Work request:
Set down only these lines, exactly: the line containing "1. Controls - Next, Previous, Progress Bar" and all lines through the end of the data below. Omit pictures.

Records from a data collection
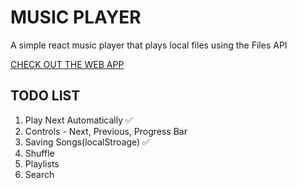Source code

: # MUSIC PLAYER

 A simple react music player that plays local files using the Files API 

 [CHECK OUT THE WEB APP](https://ekene-music-player.herokuapp.com)

## TODO LIST
1. Play Next Automatically ✅
1. Controls - Next, Previous, Progress Bar
1. Saving Songs(localStroage) ✅
1. Shuffle
1. Playlists
1. Search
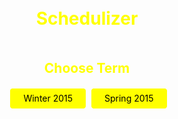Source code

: <!DOCTYPE html>
<html>
<body background="Law Quad.jpg">
<style>
body {
	background-repeat:no-repeat;
	background-size:cover;
}
</style>


<h1 style="text-align:center">
	<font color="yellow">Schedulizer
</h1>
<style>
h1 {
    padding:10px;
}
</style>

<h2 style="text-align:center">
	<font color="yellow">Choose Term
</h2>

<style>
h2 {
    padding:10px;
}
</style>

<p style="text-align:center">
<a href="http://www.google.com/">Winter 2015</a>
<a href="http://www.yahoo.com/">Spring 2015</a>
<style>
a {
	padding-right: 25px;
	padding-left: 25px;
	margin-left: 5px;
	margin-top: -15px;
	border-radius: 0.3em;
	border-radius: 0.3em;
	border-radius: 0.3em;
	border-radius: 0.3em;
	border-radius: 0.3em;
	padding: 6px 20px 7px 20px;
	height: 18px;
	line-height: 18px;
	border: 1px solid #FFFF00;
	background-color: #FFFF00;
}
a:link    {color:#000000; text-decoration:none}
a:visited {color:#000000; text-decoration:none}
a:active  {color:#ff0000; text-decoration:underline}
</style>

</p>

</body>
</html>
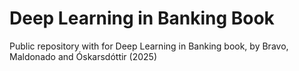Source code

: # Deep Learning in Banking Book
Public repository with for Deep Learning in Banking book, by Bravo, Maldonado and Óskarsdóttir (2025)
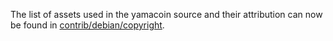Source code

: The list of assets used in the yamacoin source and their attribution can now be found in [contrib/debian/copyright](../contrib/debian/copyright).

Response box:
1. Controls - Next, Previous, Progress Bar
1. Saving Songs(localStroage) ✅
1. Shuffle
1. Playlists
1. Search
Source code

: <!DOCTYPE html>
<html>
<body background="Law Quad.jpg">
<style>
body {
	background-repeat:no-repeat;
	background-size:cover;
}
</style>


<h1 style="text-align:center">
	<font color="yellow">Schedulizer
</h1>
<style>
h1 {
    padding:10px;
}
</style>

<h2 style="text-align:center">
	<font color="yellow">Choose Term
</h2>

<style>
h2 {
    padding:10px;
}
</style>

<p style="text-align:center">
<a href="http://www.google.com/">Winter 2015</a>
<a href="http://www.yahoo.com/">Spring 2015</a>
<style>
a {
	padding-right: 25px;
	padding-left: 25px;
	margin-left: 5px;
	margin-top: -15px;
	border-radius: 0.3em;
	border-radius: 0.3em;
	border-radius: 0.3em;
	border-radius: 0.3em;
	border-radius: 0.3em;
	padding: 6px 20px 7px 20px;
	height: 18px;
	line-height: 18px;
	border: 1px solid #FFFF00;
	background-color: #FFFF00;
}
a:link    {color:#000000; text-decoration:none}
a:visited {color:#000000; text-decoration:none}
a:active  {color:#ff0000; text-decoration:underline}
</style>

</p>

</body>
</html>
Source code

: # Deep Learning in Banking Book
Public repository with for Deep Learning in Banking book, by Bravo, Maldonado and Óskarsdóttir (2025)
Source code

: The list of assets used in the yamacoin source and their attribution can now be found in [contrib/debian/copyright](../contrib/debian/copyright).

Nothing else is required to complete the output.